_What this task involves_.
Below are some records; find each line that carries the word "proyecto" and copy it.

Stored data
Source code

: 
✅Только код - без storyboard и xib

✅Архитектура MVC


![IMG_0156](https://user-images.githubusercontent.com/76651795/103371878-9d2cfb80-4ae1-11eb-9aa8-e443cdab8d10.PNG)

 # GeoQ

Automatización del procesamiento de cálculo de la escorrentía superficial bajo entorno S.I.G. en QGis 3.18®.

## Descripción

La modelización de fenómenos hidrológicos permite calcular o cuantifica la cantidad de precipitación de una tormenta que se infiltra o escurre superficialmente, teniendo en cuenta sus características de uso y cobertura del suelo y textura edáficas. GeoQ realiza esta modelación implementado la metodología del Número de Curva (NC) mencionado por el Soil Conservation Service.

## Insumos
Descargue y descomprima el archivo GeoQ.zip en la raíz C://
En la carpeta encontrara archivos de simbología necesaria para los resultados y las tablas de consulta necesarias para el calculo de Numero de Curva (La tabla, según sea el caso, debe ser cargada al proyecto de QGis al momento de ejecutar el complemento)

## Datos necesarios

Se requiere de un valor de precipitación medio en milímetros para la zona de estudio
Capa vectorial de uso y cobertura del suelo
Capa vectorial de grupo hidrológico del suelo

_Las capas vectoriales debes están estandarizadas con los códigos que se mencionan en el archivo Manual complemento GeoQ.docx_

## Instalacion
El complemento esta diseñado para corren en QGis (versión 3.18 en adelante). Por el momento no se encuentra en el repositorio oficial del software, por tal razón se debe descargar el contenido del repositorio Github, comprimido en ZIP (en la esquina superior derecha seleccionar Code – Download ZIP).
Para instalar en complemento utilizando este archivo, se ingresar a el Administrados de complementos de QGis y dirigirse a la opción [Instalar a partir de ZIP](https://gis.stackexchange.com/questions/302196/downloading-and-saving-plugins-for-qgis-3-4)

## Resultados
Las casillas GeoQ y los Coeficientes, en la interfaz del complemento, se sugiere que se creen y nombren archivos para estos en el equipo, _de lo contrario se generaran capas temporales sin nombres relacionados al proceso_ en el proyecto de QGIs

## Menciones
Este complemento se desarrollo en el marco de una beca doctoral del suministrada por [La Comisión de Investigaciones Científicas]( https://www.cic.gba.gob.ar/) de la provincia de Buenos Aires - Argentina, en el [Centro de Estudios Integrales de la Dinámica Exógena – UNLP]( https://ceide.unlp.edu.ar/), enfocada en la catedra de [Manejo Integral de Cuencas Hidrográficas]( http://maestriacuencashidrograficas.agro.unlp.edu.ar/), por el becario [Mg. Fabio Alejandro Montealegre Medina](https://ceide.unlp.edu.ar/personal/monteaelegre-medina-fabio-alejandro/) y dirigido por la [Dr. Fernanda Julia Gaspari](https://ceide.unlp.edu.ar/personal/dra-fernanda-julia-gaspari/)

==

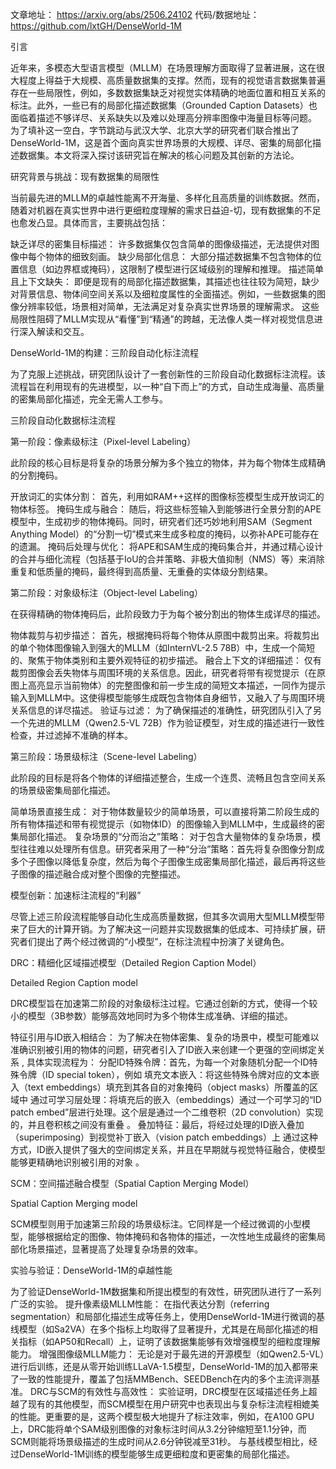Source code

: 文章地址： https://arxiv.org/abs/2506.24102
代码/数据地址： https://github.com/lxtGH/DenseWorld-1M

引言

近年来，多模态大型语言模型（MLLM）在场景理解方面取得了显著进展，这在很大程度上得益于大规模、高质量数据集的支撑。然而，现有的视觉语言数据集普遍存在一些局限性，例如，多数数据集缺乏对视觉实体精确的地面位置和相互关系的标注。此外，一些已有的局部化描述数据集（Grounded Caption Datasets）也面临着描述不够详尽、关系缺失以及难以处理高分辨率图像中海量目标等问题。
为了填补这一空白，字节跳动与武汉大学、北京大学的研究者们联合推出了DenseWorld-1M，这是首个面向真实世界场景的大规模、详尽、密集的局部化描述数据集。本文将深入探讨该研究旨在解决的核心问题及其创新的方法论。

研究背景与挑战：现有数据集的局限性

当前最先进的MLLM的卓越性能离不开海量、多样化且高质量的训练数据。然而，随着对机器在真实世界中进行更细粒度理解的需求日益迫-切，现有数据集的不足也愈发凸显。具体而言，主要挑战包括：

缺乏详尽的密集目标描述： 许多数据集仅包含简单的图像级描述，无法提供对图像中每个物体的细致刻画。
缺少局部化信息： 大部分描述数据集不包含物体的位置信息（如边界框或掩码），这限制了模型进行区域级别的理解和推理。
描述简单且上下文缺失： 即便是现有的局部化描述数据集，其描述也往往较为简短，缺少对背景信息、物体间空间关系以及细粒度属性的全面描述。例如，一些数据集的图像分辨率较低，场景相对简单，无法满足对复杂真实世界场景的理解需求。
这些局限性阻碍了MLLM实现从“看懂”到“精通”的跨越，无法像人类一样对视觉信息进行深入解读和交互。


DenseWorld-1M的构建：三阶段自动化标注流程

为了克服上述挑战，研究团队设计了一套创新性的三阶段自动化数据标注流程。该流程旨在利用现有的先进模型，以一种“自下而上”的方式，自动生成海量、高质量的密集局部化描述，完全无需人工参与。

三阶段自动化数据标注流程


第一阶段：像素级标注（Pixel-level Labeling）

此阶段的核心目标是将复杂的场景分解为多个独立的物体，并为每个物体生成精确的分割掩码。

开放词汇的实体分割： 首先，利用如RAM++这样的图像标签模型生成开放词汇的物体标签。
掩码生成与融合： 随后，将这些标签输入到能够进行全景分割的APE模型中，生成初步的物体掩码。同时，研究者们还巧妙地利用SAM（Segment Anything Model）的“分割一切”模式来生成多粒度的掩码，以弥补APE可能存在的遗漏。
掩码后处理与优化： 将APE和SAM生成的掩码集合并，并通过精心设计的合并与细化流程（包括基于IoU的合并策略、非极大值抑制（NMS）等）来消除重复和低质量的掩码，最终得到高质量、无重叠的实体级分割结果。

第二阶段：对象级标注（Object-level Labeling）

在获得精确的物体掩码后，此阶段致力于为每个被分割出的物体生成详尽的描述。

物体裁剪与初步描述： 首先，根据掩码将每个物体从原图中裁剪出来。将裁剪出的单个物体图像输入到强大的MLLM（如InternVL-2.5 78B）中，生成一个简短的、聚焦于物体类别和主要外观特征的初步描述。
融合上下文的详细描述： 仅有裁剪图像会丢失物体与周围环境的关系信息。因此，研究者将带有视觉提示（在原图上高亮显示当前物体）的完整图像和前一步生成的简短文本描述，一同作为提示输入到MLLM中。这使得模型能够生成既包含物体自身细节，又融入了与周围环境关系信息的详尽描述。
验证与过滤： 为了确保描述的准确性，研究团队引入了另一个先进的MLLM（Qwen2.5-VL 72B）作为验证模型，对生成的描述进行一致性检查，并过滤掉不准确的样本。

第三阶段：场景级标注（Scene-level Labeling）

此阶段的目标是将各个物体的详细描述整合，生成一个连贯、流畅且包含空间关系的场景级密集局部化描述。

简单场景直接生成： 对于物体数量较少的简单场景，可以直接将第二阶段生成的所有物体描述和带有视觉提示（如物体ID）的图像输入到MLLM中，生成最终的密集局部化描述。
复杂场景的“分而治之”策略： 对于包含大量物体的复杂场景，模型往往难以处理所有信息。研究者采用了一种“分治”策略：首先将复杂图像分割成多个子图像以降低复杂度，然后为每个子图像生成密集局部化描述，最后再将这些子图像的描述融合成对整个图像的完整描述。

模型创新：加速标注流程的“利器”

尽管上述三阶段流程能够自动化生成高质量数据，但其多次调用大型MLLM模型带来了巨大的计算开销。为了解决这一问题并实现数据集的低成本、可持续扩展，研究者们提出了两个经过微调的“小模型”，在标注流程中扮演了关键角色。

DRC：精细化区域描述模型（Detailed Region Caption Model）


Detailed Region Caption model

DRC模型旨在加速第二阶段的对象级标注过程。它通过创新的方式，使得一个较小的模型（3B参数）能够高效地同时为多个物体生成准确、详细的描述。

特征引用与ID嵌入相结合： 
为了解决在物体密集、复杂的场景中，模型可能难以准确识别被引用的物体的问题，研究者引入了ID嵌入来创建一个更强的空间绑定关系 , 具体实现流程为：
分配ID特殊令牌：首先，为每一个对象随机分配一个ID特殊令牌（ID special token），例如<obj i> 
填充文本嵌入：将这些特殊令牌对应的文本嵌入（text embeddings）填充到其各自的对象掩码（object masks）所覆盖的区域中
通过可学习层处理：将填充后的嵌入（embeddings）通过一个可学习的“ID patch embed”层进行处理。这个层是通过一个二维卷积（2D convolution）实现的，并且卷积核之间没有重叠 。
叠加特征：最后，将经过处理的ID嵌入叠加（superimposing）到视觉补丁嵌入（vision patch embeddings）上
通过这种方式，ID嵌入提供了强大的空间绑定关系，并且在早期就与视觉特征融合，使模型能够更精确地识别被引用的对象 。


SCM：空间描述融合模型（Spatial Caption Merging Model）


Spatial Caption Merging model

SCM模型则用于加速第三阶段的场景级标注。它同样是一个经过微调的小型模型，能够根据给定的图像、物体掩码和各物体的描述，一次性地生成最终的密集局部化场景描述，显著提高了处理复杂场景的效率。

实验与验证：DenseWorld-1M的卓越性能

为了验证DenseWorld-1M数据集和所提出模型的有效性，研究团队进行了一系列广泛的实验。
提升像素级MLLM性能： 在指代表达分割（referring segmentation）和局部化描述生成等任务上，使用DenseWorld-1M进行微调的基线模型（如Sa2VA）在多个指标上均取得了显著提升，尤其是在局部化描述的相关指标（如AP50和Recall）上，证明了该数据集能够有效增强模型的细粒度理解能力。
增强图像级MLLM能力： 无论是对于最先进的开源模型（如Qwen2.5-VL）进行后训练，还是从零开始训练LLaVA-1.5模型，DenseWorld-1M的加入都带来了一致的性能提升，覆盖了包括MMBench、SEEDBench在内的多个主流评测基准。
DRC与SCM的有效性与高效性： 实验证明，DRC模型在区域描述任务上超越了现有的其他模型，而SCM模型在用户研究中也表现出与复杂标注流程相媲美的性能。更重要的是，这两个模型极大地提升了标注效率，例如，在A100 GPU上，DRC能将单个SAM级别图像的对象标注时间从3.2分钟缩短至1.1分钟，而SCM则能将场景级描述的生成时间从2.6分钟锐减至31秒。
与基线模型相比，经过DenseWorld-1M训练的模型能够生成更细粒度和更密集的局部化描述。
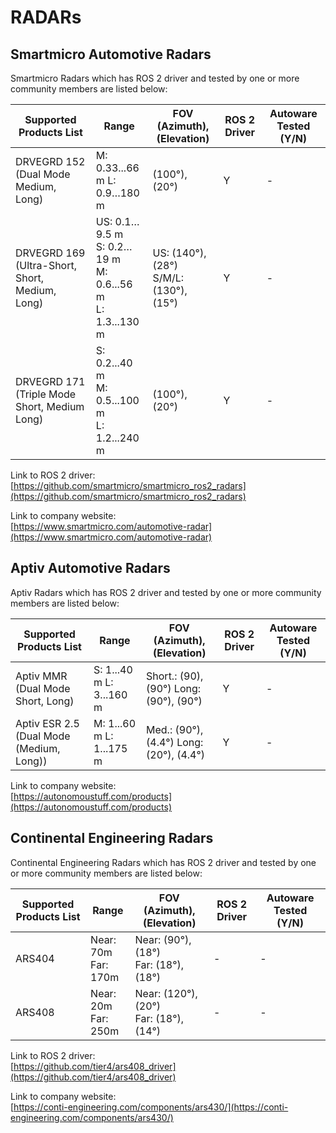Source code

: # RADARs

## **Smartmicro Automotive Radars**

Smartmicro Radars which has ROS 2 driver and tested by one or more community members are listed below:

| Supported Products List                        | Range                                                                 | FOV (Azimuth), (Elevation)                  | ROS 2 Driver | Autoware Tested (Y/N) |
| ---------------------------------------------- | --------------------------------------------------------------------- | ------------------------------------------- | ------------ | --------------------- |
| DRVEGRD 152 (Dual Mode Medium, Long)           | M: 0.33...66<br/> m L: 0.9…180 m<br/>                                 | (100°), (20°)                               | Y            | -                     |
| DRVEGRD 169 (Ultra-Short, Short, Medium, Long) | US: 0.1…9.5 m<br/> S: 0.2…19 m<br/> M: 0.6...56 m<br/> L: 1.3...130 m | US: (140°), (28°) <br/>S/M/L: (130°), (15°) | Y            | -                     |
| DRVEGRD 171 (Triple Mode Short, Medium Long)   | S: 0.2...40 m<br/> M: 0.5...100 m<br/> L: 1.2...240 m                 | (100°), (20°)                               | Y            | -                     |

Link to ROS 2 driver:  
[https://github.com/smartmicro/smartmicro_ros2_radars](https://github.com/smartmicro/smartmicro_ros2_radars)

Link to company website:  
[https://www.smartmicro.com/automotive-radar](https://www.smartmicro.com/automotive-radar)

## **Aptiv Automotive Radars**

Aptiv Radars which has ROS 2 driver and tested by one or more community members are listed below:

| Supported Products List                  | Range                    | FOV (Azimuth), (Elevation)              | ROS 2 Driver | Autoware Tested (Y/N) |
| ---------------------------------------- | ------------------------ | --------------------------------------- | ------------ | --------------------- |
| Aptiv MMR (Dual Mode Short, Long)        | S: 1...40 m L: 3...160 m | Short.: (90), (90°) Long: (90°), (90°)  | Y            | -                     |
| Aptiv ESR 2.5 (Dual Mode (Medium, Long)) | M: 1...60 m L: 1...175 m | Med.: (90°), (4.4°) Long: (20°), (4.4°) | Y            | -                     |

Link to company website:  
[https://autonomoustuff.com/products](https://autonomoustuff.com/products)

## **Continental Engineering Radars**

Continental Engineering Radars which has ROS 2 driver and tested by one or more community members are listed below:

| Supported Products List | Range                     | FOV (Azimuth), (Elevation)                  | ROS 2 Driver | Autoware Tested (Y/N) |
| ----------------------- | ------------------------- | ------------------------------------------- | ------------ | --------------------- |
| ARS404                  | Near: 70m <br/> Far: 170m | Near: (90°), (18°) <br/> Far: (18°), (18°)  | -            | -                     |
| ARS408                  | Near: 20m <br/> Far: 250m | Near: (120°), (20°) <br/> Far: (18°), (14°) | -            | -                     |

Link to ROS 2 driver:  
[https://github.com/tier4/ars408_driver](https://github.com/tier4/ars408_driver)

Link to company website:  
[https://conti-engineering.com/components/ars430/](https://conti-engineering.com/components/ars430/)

==

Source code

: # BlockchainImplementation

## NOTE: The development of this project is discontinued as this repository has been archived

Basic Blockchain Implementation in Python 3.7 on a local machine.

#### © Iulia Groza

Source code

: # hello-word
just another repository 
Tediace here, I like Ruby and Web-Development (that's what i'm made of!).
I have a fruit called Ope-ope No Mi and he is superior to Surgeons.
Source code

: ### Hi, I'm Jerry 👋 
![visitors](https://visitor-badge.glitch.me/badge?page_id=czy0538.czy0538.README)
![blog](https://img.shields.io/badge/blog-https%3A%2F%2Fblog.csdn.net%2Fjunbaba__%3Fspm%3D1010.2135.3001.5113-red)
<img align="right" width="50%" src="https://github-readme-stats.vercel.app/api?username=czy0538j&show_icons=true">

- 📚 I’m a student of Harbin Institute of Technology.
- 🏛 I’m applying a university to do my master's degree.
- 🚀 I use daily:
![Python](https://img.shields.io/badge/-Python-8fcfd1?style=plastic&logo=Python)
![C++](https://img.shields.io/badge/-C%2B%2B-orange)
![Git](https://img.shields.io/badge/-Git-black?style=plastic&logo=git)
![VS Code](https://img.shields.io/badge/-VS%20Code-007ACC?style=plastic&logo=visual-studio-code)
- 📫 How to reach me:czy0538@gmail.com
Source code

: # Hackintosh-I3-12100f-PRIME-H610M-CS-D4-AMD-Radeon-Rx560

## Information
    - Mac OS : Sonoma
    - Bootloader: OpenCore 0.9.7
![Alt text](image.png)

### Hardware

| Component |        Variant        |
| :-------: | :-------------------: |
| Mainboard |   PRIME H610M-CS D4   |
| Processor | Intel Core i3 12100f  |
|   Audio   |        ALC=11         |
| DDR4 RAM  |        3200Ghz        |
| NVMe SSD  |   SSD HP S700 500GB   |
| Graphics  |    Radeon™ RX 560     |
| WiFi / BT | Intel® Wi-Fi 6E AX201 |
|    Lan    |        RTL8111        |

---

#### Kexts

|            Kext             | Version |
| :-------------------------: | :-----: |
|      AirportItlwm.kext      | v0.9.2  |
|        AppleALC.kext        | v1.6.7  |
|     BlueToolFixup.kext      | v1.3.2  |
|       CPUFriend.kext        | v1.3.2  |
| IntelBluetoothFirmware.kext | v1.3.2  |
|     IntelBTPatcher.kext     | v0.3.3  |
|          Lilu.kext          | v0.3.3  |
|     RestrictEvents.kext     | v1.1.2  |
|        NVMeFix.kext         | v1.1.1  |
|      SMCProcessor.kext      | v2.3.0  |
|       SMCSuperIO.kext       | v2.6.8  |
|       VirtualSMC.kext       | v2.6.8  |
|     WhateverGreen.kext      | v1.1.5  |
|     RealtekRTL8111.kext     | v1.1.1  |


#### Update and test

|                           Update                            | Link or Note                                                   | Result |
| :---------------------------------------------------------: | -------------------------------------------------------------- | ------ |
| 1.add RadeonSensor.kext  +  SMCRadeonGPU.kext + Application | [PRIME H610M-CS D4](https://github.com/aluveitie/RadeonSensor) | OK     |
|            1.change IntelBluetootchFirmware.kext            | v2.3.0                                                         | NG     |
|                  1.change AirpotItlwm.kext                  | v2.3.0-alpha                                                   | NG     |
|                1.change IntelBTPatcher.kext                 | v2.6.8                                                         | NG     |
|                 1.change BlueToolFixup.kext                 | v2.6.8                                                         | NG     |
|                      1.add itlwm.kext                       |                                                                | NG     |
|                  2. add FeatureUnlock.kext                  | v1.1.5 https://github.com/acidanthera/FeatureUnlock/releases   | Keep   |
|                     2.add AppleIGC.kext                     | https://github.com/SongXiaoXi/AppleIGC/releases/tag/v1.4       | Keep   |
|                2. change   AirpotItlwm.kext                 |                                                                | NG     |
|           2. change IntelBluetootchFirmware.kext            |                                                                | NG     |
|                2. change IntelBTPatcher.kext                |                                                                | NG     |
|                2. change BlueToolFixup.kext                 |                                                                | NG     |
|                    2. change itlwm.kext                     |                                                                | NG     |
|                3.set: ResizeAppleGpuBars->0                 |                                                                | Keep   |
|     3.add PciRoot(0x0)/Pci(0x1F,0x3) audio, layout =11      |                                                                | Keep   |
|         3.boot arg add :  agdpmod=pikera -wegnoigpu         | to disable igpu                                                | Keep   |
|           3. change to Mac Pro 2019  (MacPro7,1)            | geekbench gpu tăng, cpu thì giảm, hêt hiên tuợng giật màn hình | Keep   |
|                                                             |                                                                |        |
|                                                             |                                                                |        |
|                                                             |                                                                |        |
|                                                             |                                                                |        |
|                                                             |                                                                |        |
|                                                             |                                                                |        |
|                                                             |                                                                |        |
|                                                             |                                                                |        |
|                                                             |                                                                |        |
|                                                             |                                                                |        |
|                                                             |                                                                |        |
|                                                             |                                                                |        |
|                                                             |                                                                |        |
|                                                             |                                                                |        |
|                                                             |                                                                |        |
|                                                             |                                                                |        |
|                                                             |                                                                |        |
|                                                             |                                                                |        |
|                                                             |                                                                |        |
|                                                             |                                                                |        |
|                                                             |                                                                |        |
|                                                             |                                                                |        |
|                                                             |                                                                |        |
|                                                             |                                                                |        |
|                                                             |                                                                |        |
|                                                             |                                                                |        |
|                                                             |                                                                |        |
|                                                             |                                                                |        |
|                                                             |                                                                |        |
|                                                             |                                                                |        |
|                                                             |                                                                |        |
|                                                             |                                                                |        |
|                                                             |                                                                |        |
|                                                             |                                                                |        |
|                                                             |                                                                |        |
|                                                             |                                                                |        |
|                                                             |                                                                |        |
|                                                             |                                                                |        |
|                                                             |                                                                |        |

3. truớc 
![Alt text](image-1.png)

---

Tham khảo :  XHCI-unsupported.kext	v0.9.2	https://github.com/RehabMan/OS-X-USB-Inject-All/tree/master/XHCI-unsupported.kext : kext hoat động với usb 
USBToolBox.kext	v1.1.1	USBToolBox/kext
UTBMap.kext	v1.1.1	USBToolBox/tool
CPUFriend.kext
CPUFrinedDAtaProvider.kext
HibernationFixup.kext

_Task answer_.
En la carpeta encontrara archivos de simbología necesaria para los resultados y las tablas de consulta necesarias para el calculo de Numero de Curva (La tabla, según sea el caso, debe ser cargada al proyecto de QGis al momento de ejecutar el complemento)
Las casillas GeoQ y los Coeficientes, en la interfaz del complemento, se sugiere que se creen y nombren archivos para estos en el equipo, _de lo contrario se generaran capas temporales sin nombres relacionados al proceso_ en el proyecto de QGIs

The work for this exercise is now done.